I use soap boxes that are pre-made, kraft type.  I stamp my logo on the back of the box.  There is a window on the front that shows the soap.  Many do not like this sort of box, but I like it because I feel it depicts the rustic hand crafted jest of my soap.  Just my own likes.  I used to band my soap but I got tired of the bands slipping off, and really did not like the handling by many people of the soap in the shops.  

I will likely change my mind again someday.     :wink: 

Anyhow...the boxes can be found at this link:

http://www.wholesalesuppliesplus.com/St ... p+%26+Gift


----------



## heartsong (Dec 13, 2008)

*soap*

thanks, mary, for sharing!  research is so time consuming!  putting our heads together and comparing notes helps all of us.


----------



## Lindy (Dec 15, 2008)

Thank you for this thread - it has of great value to me personally and I know to others as well.

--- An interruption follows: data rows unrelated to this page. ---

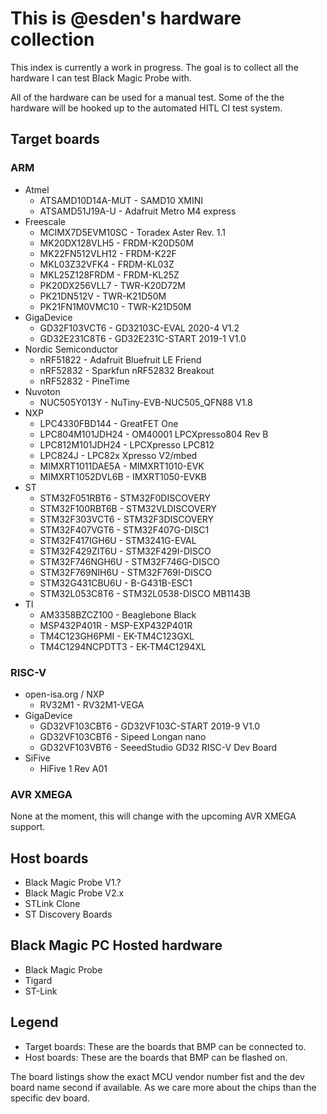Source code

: # This is @esden's hardware collection

This index is currently a work in progress. The goal is to collect all the hardware I can test Black Magic Probe with.

All of the hardware can be used for a manual test. Some of the the hardware will be hooked up to the automated HITL CI test system.

## Target boards

### ARM
* Atmel
  * ATSAMD10D14A-MUT - SAMD10 XMINI
  * ATSAMD51J19A-U - Adafruit Metro M4 express
* Freescale
  * MCIMX7D5EVM10SC - Toradex Aster Rev. 1.1
  * MK20DX128VLH5 - FRDM-K20D50M
  * MK22FN512VLH12 - FRDM-K22F
  * MKL03Z32VFK4 - FRDM-KL03Z
  * MKL25Z128FRDM - FRDM-KL25Z
  * PK20DX256VLL7 - TWR-K20D72M
  * PK21DN512V - TWR-K21D50M
  * PK21FN1M0VMC10 - TWR-K21D50M
* GigaDevice
  * GD32F103VCT6 - GD32103C-EVAL 2020-4 V1.2
  * GD32E231C8T6 - GD32E231C-START 2019-1 V1.0
* Nordic Semiconductor
  * nRF51822 - Adafruit Bluefruit LE Friend
  * nRF52832 - Sparkfun nRF52832 Breakout
  * nRF52832 - PineTime
* Nuvoton
  * NUC505Y013Y - NuTiny-EVB-NUC505_QFN88 V1.8
* NXP
  * LPC4330FBD144 - GreatFET One
  * LPC804M101JDH24 - OM40001 LPCXpresso804 Rev B
  * LPC812M101JDH24 - LPCXpresso LPC812
  * LPC824J - LPC82x Xpresso V2/mbed
  * MIMXRT1011DAE5A - MIMXRT1010-EVK
  * MIMXRT1052DVL6B - IMXRT1050-EVKB
* ST
  * STM32F051RBT6 - STM32F0DISCOVERY
  * STM32F100RBT6B - STM32VLDISCOVERY
  * STM32F303VCT6 - STM32F3DISCOVERY
  * STM32F407VGT6 - STM32F407G-DISC1
  * STM32F417IGH6U - STM3241G-EVAL
  * STM32F429ZIT6U - STM32F429I-DISCO
  * STM32F746NGH6U - STM32F746G-DISCO
  * STM32F769NIH6U - STM32F769I-DISCO
  * STM32G431CBU6U - B-G431B-ESC1
  * STM32L053C8T6 - STM32L0538-DISCO MB1143B
* TI
  * AM3358BZCZ100 - Beaglebone Black
  * MSP432P401R - MSP-EXP432P401R
  * TM4C123GH6PMI - EK-TM4C123GXL
  * TM4C1294NCPDTT3 - EK-TM4C1294XL

### RISC-V
* open-isa.org / NXP
  * RV32M1 - RV32M1-VEGA
* GigaDevice
  * GD32VF103CBT6 - GD32VF103C-START 2019-9 V1.0
  * GD32VF103CBT6 - Sipeed Longan nano
  * GD32VF103VBT6 - SeeedStudio GD32 RISC-V Dev Board
* SiFive
  * HiFive 1 Rev A01

### AVR XMEGA

None at the moment, this will change with the upcoming AVR XMEGA support.

## Host boards
* Black Magic Probe V1.?
* Black Magic Probe V2.x
* STLink Clone
* ST Discovery Boards

## Black Magic PC Hosted hardware
* Black Magic Probe
* Tigard
* ST-Link

## Legend

* Target boards: These are the boards that BMP can be connected to.
* Host boards: These are the boards that BMP can be flashed on.

The board listings show the exact MCU vendor number fist and the dev board name second if available. As we care more about the chips than the specific dev board.
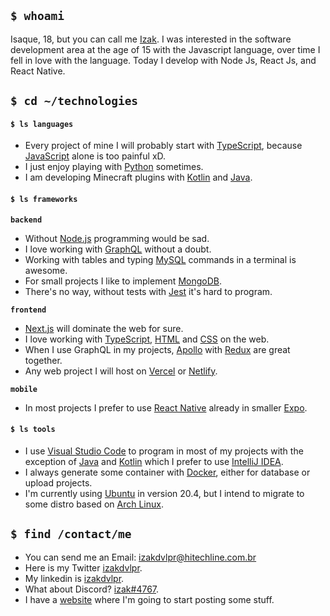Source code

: ## `$ whoami`

Isaque, 18, but you can call me [Izak](https://github.com/izakdvlpr). I was interested in the software development area at the age of 15 with the Javascript language, over time I fell in love with the language. Today I develop with Node Js, React Js, and React Native.

## `$ cd ~/technologies`

#### `$ ls languages`

- Every project of mine I will probably start with [TypeScript](https://typescriptlang.org/), because [JavaScript](https://javascript.com/) alone is too painful xD.
- I just enjoy playing with [Python](https://python.org/) sometimes.
- I am developing Minecraft plugins with [Kotlin](https://kotlinlang.org/) and [Java](https://java.com/).

#### `$ ls frameworks`

**`backend`**

- Without [Node.js](https://nodejs.org/en/) programming would be sad.
- I love working with [GraphQL](https://graphql.org/) without a doubt.
- Working with tables and typing [MySQL](https://mysql.com/) commands in a terminal is awesome.
- For small projects I like to implement [MongoDB](https://mongodb.com/).
- There's no way, without tests with [Jest](https://jestjs.io/) it's hard to program.

**`frontend`**

- [Next.js](https://nextjs.org/) will dominate the web for sure.
- I love working with [TypeScript](https://typescriptlang.org/), [HTML](https://developer.mozilla.org/en-US/docs/Web/HTML) and [CSS](https://developer.mozilla.org/en-US/docs/web/CSS) on the web.
- When I use GraphQL in my projects, [Apollo](https://apollographql.com/) with [Redux](https://redux.js.org/) are great together.
- Any web project I will host on [Vercel](https://vercel.com/) or [Netlify](https://netlify.com/).

**`mobile`**

- In most projects I prefer to use [React Native](https://reactnative.dev/) already in smaller [Expo](https://expo.dev/).

#### `$ ls tools`

- I use [Visual Studio Code](https://code.visualstudio.com/) to program in most of my projects with the exception of [Java](https://java.com/) and [Kotlin](https://kotlinlang.org/) which I prefer to use [IntelliJ IDEA](https://www.jetbrains.com/idea/).
- I always generate some container with [Docker](https://docker.com/), either for database or upload projects.
- I'm currently using [Ubuntu](https://ubuntu.com/) in version 20.4, but I intend to migrate to some distro based on [Arch Linux](https://archlinux.org/).

## `$ find /contact/me`

- You can send me an Email: [izakdvlpr@hitechline.com.br](mailto:izakdvlpr@hitechline.com.br)
- Here is my Twitter [izakdvlpr](https://twitter.com/izakdvlpr).
- My linkedin is [izakdvlpr](https://www.linkedin.com/in/izakdvlpr/).
- What about Discord? [izak#4767](https://discord.gg/F8HmTMWV5z).
- I have a [website](https://izakdvlpr.vercel.app/) where I'm going to start posting some stuff.
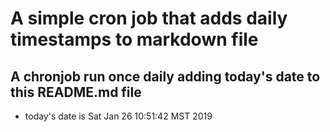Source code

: A simple cron job that adds daily timestamps to markdown file
============================================================
## A chronjob run once daily adding today's date to this README.md file
* today's date is Sat Jan 26 10:51:42 MST 2019
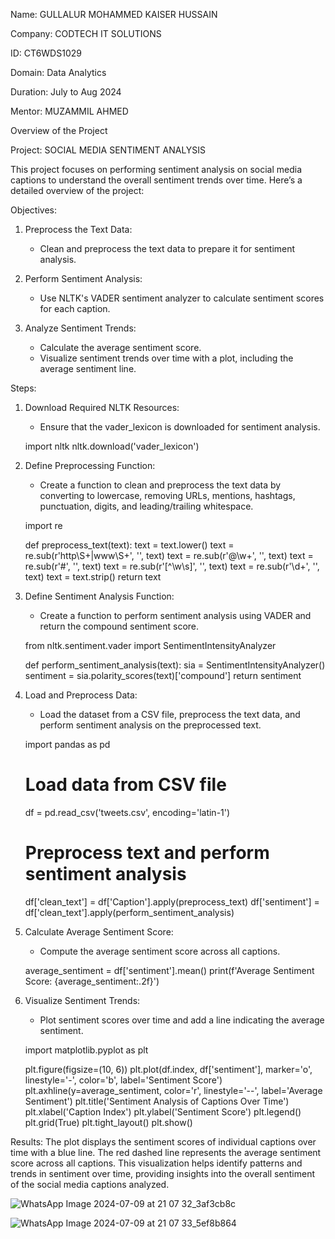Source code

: Name: GULLALUR MOHAMMED KAISER HUSSAIN 

Company: CODTECH IT SOLUTIONS

ID: CT6WDS1029

Domain: Data Analytics

Duration: July to Aug 2024

Mentor: MUZAMMIL AHMED

Overview of the Project

Project: SOCIAL MEDIA SENTIMENT ANALYSIS

This project focuses on performing sentiment analysis on social media captions to understand the overall sentiment trends over time. Here’s a detailed overview of the project:

Objectives:
1. Preprocess the Text Data:
   - Clean and preprocess the text data to prepare it for sentiment analysis.

2. Perform Sentiment Analysis:
   - Use NLTK's VADER sentiment analyzer to calculate sentiment scores for each caption.

3. Analyze Sentiment Trends:
   - Calculate the average sentiment score.
   - Visualize sentiment trends over time with a plot, including the average sentiment line.

Steps:

1. Download Required NLTK Resources:
   - Ensure that the vader_lexicon is downloaded for sentiment analysis.

   import nltk
   nltk.download('vader_lexicon')
   
2. Define Preprocessing Function:
   - Create a function to clean and preprocess the text data by converting to lowercase, removing URLs, mentions, hashtags, punctuation, digits, and leading/trailing whitespace.

   import re

   def preprocess_text(text):
       text = text.lower()
       text = re.sub(r'http\S+|www\S+', '', text)
       text = re.sub(r'@\w+', '', text)
       text = re.sub(r'#', '', text)
       text = re.sub(r'[^\w\s]', '', text)
       text = re.sub(r'\d+', '', text)
       text = text.strip()
       return text

3. Define Sentiment Analysis Function:
   - Create a function to perform sentiment analysis using VADER and return the compound sentiment score.

   from nltk.sentiment.vader import SentimentIntensityAnalyzer

   def perform_sentiment_analysis(text):
       sia = SentimentIntensityAnalyzer()
       sentiment = sia.polarity_scores(text)['compound']
       return sentiment
   
4. Load and Preprocess Data:
   - Load the dataset from a CSV file, preprocess the text data, and perform sentiment analysis on the preprocessed text.

   import pandas as pd

   # Load data from CSV file
   df = pd.read_csv('tweets.csv', encoding='latin-1')

   # Preprocess text and perform sentiment analysis
   df['clean_text'] = df['Caption'].apply(preprocess_text)
   df['sentiment'] = df['clean_text'].apply(perform_sentiment_analysis)
   
5. Calculate Average Sentiment Score:
   - Compute the average sentiment score across all captions.

   average_sentiment = df['sentiment'].mean()
   print(f'Average Sentiment Score: {average_sentiment:.2f}')
   
6. Visualize Sentiment Trends:
   - Plot sentiment scores over time and add a line indicating the average sentiment.
   
   import matplotlib.pyplot as plt

   plt.figure(figsize=(10, 6))
   plt.plot(df.index, df['sentiment'], marker='o', linestyle='-', color='b', label='Sentiment Score')
   plt.axhline(y=average_sentiment, color='r', linestyle='--', label='Average Sentiment')
   plt.title('Sentiment Analysis of Captions Over Time')
   plt.xlabel('Caption Index')
   plt.ylabel('Sentiment Score')
   plt.legend()
   plt.grid(True)
   plt.tight_layout()
   plt.show()
   
Results:
The plot displays the sentiment scores of individual captions over time with a blue line. The red dashed line represents the average sentiment score across all captions. This visualization helps identify patterns and trends in sentiment over time, providing insights into the overall sentiment of the social media captions analyzed.

![WhatsApp Image 2024-07-09 at 21 07 32_3af3cb8c](https://github.com/Kaiserhussain/CodTech_Task_4/assets/113304836/a088c633-0da1-43e0-866e-41d44d06b2f4)

![WhatsApp Image 2024-07-09 at 21 07 33_5ef8b864](https://github.com/Kaiserhussain/CodTech_Task_4/assets/113304836/7fafe4f4-4d03-4794-9ac4-428519ceef25)
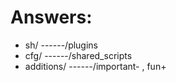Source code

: Answers:
==
- sh/
------/plugins
- cfg/
------/shared_scripts
- additions/
------/important- , fun+ 
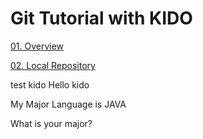 # Git Tutorial with KIDO

[01. Overview](https://github.com/unclebae/GitTutorial/blob/master/01.Overview.md)



[02. Local Repository](https://github.com/unclebae/GitTutorial/blob/master/02.PrepareGit.md)



test kido
Hello kido

My Major Language is JAVA

What is your major?

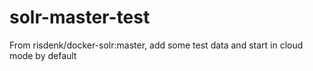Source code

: # solr-master-test

From risdenk/docker-solr:master, add some test data and start in cloud mode by default
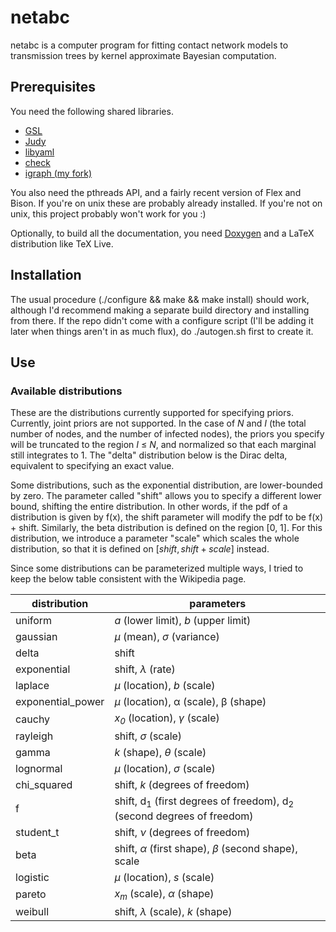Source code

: # netabc

netabc is a computer program for fitting contact network models to transmission
trees by kernel approximate Bayesian computation.

## Prerequisites

You need the following shared libraries. 

* [GSL](http://www.gnu.org/software/gsl/)
* [Judy](http://judy.sourceforge.net/)
* [libyaml](http://pyyaml.org/wiki/LibYAML)
* [check](http://check.sourceforge.net/)
* [igraph (my fork)](https://github.com/rmcclosk/igraph)

You also need the pthreads API, and a fairly recent version of Flex and Bison.
If you're on unix these are probably already installed. If you're not on unix,
this project probably won't work for you :)

Optionally, to build all the documentation, you need
[Doxygen](http://www.stack.nl/~dimitri/doxygen/index.html) and a LaTeX
distribution like TeX Live.

## Installation

The usual procedure (./configure && make && make install) should work, although
I'd recommend making a separate build directory and installing from there. If
the repo didn't come with a configure script (I'll be adding it later when
things aren't in as much flux), do ./autogen.sh first to create it.

## Use

### Available distributions

These are the distributions currently supported for specifying priors.
Currently, joint priors are not supported. In the case of _N_ and _I_ (the
total number of nodes, and the number of infected nodes), the priors you
specify will be truncated to the region _I_ ≤ _N_, and normalized so that each
marginal still integrates to 1. The "delta" distribution below is the Dirac
delta, equivalent to specifying an exact value.

Some distributions, such as the exponential distribution, are lower-bounded by
zero. The parameter called "shift" allows you to specify a different lower
bound, shifting the entire distribution. In other words, if the pdf of a
distribution is given by f(x), the shift parameter will modify the pdf to be
f(x) + shift. Similarly, the beta distribution is defined on the region [0, 1].
For this distribution, we introduce a parameter "scale" which scales the whole
distribution, so that it is defined on $[shift, shift + scale]$ instead. 

Since some distributions can be parameterized multiple ways, I tried to keep
the below table consistent with the Wikipedia page.

distribution | parameters
-------------|-----------
uniform | _a_ (lower limit), _b_ (upper limit)
gaussian | _μ_ (mean), _σ_ (variance)
delta | shift
exponential | shift, _λ_ (rate)
laplace | _μ_ (location), _b_ (scale)
exponential_power | _μ_ (location), α (scale), β (shape)
cauchy | _x<sub>0</sub>_ (location), _γ_ (scale)
rayleigh | shift, _σ_ (scale)
gamma | _k_ (shape), _θ_ (scale)
lognormal | _μ_ (location), _σ_ (scale) 
chi_squared | shift, _k_ (degrees of freedom)
f | shift, d<sub>1</sub> (first degrees of freedom), d<sub>2</sub> (second degrees of freedom)
student_t | shift, _ν_ (degrees of freedom)
beta | shift,  _α_ (first shape), _β_ (second shape), scale
logistic |  _μ_ (location), _s_ (scale)
pareto | _x<sub>m</sub>_ (scale), _α_ (shape)
weibull | shift, _λ_ (scale), _k_ (shape)
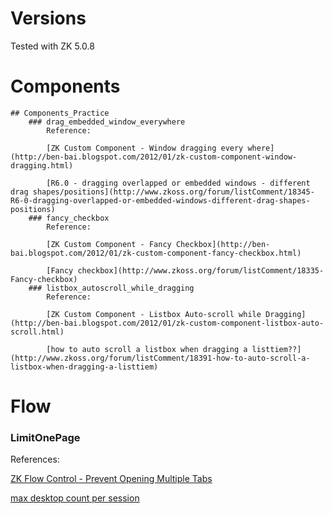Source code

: # Versions
Tested with ZK 5.0.8

# Components
	## Components_Practice
		### drag_embedded_window_everywhere
			Reference:

			[ZK Custom Component - Window dragging every where](http://ben-bai.blogspot.com/2012/01/zk-custom-component-window-dragging.html)
			
			[R6.0 - dragging overlapped or embedded windows - different drag shapes/positions](http://www.zkoss.org/forum/listComment/18345-R6-0-dragging-overlapped-or-embedded-windows-different-drag-shapes-positions)
		### fancy_checkbox
			Reference:

			[ZK Custom Component - Fancy Checkbox](http://ben-bai.blogspot.com/2012/01/zk-custom-component-fancy-checkbox.html)
			
			[Fancy checkbox](http://www.zkoss.org/forum/listComment/18335-Fancy-checkbox)
		### listbox_autoscroll_while_dragging
			Reference:

			[ZK Custom Component - Listbox Auto-scroll while Dragging](http://ben-bai.blogspot.com/2012/01/zk-custom-component-listbox-auto-scroll.html)
			
			[how to auto scroll a listbox when dragging a listtiem??](http://www.zkoss.org/forum/listComment/18391-how-to-auto-scroll-a-listbox-when-dragging-a-listtiem)

# Flow
### LimitOnePage
References:

[ZK Flow Control - Prevent Opening Multiple Tabs](http://ben-bai.blogspot.com/2012/01/zk-flow-control-prevent-opening.html)

[max desktop count per session](http://www.zkoss.org/forum/listComment/10165-max-desktop-count-per-session)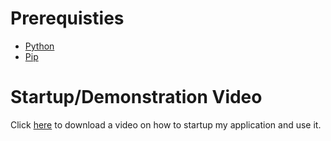 #  Prerequisties

* [Python](https://www.python.org/downloads/)
* [Pip](https://pip.pypa.io/en/stable/installing/)

#  Startup/Demonstration Video

Click [here](https://github.com/SCCapstone/m3-noahshaw11/blob/master/demonstration.mp4) to download a video on how to startup my application and use it.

Perhaps we could start another thread for different products that we all need and then we could have reference point to come back to now and again?

Cheers
Lindy


----------



## heartsong (Dec 16, 2008)

*x*



			
				Lindy said:
			
		

> Thank you for this thread - it has of great value to me personally and I know to others as well.
> 
> Perhaps we could start another thread for different products that we all need and then we could have reference point to come back to now and again?
> 
> ...



good idea!  it might be helpful if we could kind of break it down so it would be a good reference for canada, australia and the usa.


----------



## heartsong (May 2, 2009)

*x*

just recieved my soapboxes from www.tealightboxes.com  they are reasonably priced and nice quality.

www.usbox.com has 2-3/8 x 3-1/2 x 1-1/2 kraft boxes for .13 each (per 500)  item # 39-rts.

also www.yourorganzabags.com has nice and CHEAP! bags.

www.atrsupplies.com/candy.htm has a great selection of colors and sizes of foils to wrap bath tablets and guest soaps.


----------



## AshleyR (May 2, 2009)

*Re: x*



			
				heartsong said:
			
		

> just recieved my soapboxes from www.tealightboxes.com  they are reasonably priced and nice quality.
> 
> www.usbox.com has 2-3/8 x 3-1/2 x 1-1/2 kraft boxes for .13 each (per 500)  item # 39-rts.
> 
> ...



THANK YOU SO MUCH HEARTSONG!!!

You could not have bumped this thread at a better time. I have been trying to find boxes in the size of the #39-rts ones from usbox.com for awhile.... and now I've found them! You rock! These are just what I need for my soaps! 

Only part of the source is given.